Towards EngOps: Scaling Engineering Orgs with Data
Most engineering organizations are full of highly analytical people with STEM degrees. This is why it’s not at all surprising that the most data-driven organizations in any company are … Finance, Sales, and Marketing. Right? No, but seriously, when was the last time your engineering organization used data to make a decision?
When we were building the Einstein machine learning platform at Salesforce, we experienced all the regular struggles of a rapidly growing engineering org. We went from a small team of five people one day, to dozens of teams and hundreds of engineers in the span of a couple of years. With this growth came all the typical growing pains. Some teams ground to a halt as tech debt piled up; some teams became the central bottleneck for everyone else; others were overwhelmed with on-call duties. As leaders, we struggled to get a grasp of our operations, and ensure that our teams had the support they needed when they needed it.
Even simple process changes that would make everyone happier were difficult to uncover. One time, an accidental configuration change in our github organization more than tripled our time to merge pull requests, and it was only after weeks of low-level grumblings from the engineers that we realized there was a problem and fixed it.
While we struggled with visibility, we noted that our counterparts in Sales, Marketing and Finance were incredibly data-informed about their operations, and were generally pretty good at modeling and measuring the impact of changes.
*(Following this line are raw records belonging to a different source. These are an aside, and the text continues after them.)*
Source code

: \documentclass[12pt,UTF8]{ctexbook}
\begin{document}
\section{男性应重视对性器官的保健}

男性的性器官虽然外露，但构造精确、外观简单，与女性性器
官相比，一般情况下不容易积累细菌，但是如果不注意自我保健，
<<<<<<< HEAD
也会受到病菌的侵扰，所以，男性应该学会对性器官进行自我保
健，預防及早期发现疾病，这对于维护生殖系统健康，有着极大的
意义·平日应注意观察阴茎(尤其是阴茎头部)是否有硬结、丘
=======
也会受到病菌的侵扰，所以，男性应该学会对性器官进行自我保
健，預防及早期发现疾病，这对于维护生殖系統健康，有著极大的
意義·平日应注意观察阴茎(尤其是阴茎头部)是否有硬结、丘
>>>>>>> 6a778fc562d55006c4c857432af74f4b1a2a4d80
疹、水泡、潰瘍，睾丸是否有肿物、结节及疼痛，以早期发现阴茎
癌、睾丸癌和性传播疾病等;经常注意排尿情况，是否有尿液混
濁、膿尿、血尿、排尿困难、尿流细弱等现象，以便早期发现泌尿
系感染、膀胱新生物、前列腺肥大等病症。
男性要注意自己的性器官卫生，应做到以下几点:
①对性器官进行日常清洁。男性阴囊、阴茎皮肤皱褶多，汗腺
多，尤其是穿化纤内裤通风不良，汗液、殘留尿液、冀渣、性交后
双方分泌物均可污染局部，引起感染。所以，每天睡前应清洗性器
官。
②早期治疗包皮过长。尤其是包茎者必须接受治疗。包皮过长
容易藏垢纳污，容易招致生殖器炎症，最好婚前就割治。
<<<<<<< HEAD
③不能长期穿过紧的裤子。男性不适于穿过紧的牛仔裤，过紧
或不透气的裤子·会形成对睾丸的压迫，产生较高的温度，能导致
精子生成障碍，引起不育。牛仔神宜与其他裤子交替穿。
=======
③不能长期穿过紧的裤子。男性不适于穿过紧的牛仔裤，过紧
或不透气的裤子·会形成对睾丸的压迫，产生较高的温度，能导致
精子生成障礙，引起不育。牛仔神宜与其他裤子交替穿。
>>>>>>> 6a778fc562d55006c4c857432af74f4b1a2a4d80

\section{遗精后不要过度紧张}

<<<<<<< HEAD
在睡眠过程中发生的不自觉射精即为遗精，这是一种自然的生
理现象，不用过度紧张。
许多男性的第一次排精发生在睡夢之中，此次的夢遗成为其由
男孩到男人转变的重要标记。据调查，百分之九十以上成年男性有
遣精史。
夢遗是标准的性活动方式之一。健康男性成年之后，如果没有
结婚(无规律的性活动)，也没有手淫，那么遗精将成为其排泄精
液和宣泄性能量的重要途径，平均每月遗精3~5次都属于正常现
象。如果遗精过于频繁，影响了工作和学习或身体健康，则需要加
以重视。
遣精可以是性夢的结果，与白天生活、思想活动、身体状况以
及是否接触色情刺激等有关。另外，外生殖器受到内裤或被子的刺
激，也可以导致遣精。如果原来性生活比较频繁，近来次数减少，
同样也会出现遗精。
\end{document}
Engineering, on the other hand, was flying blind. Seemingly simple questions about engineering velocity, security, compliance, or cost required non-trivial effort cobbling data from various sources, digging through logs, writing ad hoc scripts, and more. Relevant data would take weeks to compile, and by the time analyses were complete, the data would be stale. We were not alone. When we talked to other teams in other organizations, it was the same story everywhere.
And so we built Faros.
A new norm necessitates new tools
The extreme fragmentation of the tech stack is primarily to blame for this struggle that engineering organizations face. The explosion in developer tooling has increased operational surface area 100x. Every organization’s tech stack has a unique fingerprint. Tech stacks typically spin out of control as organizations grow.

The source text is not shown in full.